**Work task:**
Take the records below and copy them exactly.

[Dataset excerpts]
--------
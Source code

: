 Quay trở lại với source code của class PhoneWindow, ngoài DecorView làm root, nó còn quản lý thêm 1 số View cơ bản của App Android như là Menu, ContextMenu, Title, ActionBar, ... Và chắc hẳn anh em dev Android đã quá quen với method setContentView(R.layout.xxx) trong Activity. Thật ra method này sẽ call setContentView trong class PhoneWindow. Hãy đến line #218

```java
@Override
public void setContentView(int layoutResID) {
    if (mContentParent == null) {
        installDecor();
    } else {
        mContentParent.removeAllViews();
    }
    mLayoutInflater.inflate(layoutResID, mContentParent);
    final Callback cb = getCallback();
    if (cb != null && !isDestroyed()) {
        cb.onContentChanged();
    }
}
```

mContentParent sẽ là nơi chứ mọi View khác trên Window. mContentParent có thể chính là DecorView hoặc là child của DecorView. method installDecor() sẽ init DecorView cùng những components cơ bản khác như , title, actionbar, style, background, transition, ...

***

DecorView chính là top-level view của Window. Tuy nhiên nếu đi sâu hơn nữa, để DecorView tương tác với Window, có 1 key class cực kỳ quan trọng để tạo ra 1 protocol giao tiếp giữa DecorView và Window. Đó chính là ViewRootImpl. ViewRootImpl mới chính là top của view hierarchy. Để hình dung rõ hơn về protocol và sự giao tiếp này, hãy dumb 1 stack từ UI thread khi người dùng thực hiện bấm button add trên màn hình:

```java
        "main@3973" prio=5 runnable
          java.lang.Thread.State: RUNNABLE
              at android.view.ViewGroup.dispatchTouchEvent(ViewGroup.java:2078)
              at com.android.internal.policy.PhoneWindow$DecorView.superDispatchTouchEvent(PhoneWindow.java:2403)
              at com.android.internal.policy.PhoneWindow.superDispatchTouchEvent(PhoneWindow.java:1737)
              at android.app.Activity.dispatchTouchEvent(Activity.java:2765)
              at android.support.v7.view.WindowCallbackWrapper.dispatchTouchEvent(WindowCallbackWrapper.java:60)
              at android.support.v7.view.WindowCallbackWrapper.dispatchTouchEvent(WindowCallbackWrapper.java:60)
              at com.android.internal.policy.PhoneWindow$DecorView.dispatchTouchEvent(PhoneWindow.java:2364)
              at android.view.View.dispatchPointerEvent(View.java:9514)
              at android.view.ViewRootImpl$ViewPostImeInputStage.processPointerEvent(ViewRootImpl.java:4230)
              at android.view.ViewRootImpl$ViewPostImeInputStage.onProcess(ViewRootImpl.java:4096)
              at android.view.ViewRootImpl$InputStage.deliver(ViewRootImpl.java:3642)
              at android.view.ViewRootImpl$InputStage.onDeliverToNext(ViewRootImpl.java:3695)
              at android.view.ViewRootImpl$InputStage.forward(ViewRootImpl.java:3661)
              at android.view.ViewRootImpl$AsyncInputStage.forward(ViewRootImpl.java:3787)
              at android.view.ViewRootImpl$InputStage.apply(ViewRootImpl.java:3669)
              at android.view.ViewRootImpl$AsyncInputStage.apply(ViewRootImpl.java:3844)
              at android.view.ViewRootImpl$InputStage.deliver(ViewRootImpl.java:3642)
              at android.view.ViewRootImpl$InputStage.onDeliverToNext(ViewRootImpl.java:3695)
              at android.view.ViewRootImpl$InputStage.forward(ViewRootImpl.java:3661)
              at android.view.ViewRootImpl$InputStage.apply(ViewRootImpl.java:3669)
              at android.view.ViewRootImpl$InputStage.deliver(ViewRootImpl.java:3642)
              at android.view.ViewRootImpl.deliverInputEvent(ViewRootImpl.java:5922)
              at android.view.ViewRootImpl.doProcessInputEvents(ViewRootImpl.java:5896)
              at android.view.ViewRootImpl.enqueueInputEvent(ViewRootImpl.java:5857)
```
--------
**Output for this task:**
Source code

: Quay trở lại với source code của class PhoneWindow, ngoài DecorView làm root, nó còn quản lý thêm 1 số View cơ bản của App Android như là Menu, ContextMenu, Title, ActionBar, ... Và chắc hẳn anh em dev Android đã quá quen với method setContentView(R.layout.xxx) trong Activity. Thật ra method này sẽ call setContentView trong class PhoneWindow. Hãy đến line #218

```java
@Override
public void setContentView(int layoutResID) {
    if (mContentParent == null) {
        installDecor();
    } else {
        mContentParent.removeAllViews();
    }
    mLayoutInflater.inflate(layoutResID, mContentParent);
    final Callback cb = getCallback();
    if (cb != null && !isDestroyed()) {
        cb.onContentChanged();
    }
}
```

mContentParent sẽ là nơi chứ mọi View khác trên Window. mContentParent có thể chính là DecorView hoặc là child của DecorView. method installDecor() sẽ init DecorView cùng những components cơ bản khác như , title, actionbar, style, background, transition, ...

***

DecorView chính là top-level view của Window. Tuy nhiên nếu đi sâu hơn nữa, để DecorView tương tác với Window, có 1 key class cực kỳ quan trọng để tạo ra 1 protocol giao tiếp giữa DecorView và Window. Đó chính là ViewRootImpl. ViewRootImpl mới chính là top của view hierarchy. Để hình dung rõ hơn về protocol và sự giao tiếp này, hãy dumb 1 stack từ UI thread khi người dùng thực hiện bấm button add trên màn hình:

```java
        "main@3973" prio=5 runnable
          java.lang.Thread.State: RUNNABLE
              at android.view.ViewGroup.dispatchTouchEvent(ViewGroup.java:2078)
              at com.android.internal.policy.PhoneWindow$DecorView.superDispatchTouchEvent(PhoneWindow.java:2403)
              at com.android.internal.policy.PhoneWindow.superDispatchTouchEvent(PhoneWindow.java:1737)
              at android.app.Activity.dispatchTouchEvent(Activity.java:2765)
              at android.support.v7.view.WindowCallbackWrapper.dispatchTouchEvent(WindowCallbackWrapper.java:60)
              at android.support.v7.view.WindowCallbackWrapper.dispatchTouchEvent(WindowCallbackWrapper.java:60)
              at com.android.internal.policy.PhoneWindow$DecorView.dispatchTouchEvent(PhoneWindow.java:2364)
              at android.view.View.dispatchPointerEvent(View.java:9514)
              at android.view.ViewRootImpl$ViewPostImeInputStage.processPointerEvent(ViewRootImpl.java:4230)
              at android.view.ViewRootImpl$ViewPostImeInputStage.onProcess(ViewRootImpl.java:4096)
              at android.view.ViewRootImpl$InputStage.deliver(ViewRootImpl.java:3642)
              at android.view.ViewRootImpl$InputStage.onDeliverToNext(ViewRootImpl.java:3695)
              at android.view.ViewRootImpl$InputStage.forward(ViewRootImpl.java:3661)
              at android.view.ViewRootImpl$AsyncInputStage.forward(ViewRootImpl.java:3787)
              at android.view.ViewRootImpl$InputStage.apply(ViewRootImpl.java:3669)
              at android.view.ViewRootImpl$AsyncInputStage.apply(ViewRootImpl.java:3844)
              at android.view.ViewRootImpl$InputStage.deliver(ViewRootImpl.java:3642)
              at android.view.ViewRootImpl$InputStage.onDeliverToNext(ViewRootImpl.java:3695)
              at android.view.ViewRootImpl$InputStage.forward(ViewRootImpl.java:3661)
              at android.view.ViewRootImpl$InputStage.apply(ViewRootImpl.java:3669)
              at android.view.ViewRootImpl$InputStage.deliver(ViewRootImpl.java:3642)
              at android.view.ViewRootImpl.deliverInputEvent(ViewRootImpl.java:5922)
              at android.view.ViewRootImpl.doProcessInputEvents(ViewRootImpl.java:5896)
              at android.view.ViewRootImpl.enqueueInputEvent(ViewRootImpl.java:5857)
```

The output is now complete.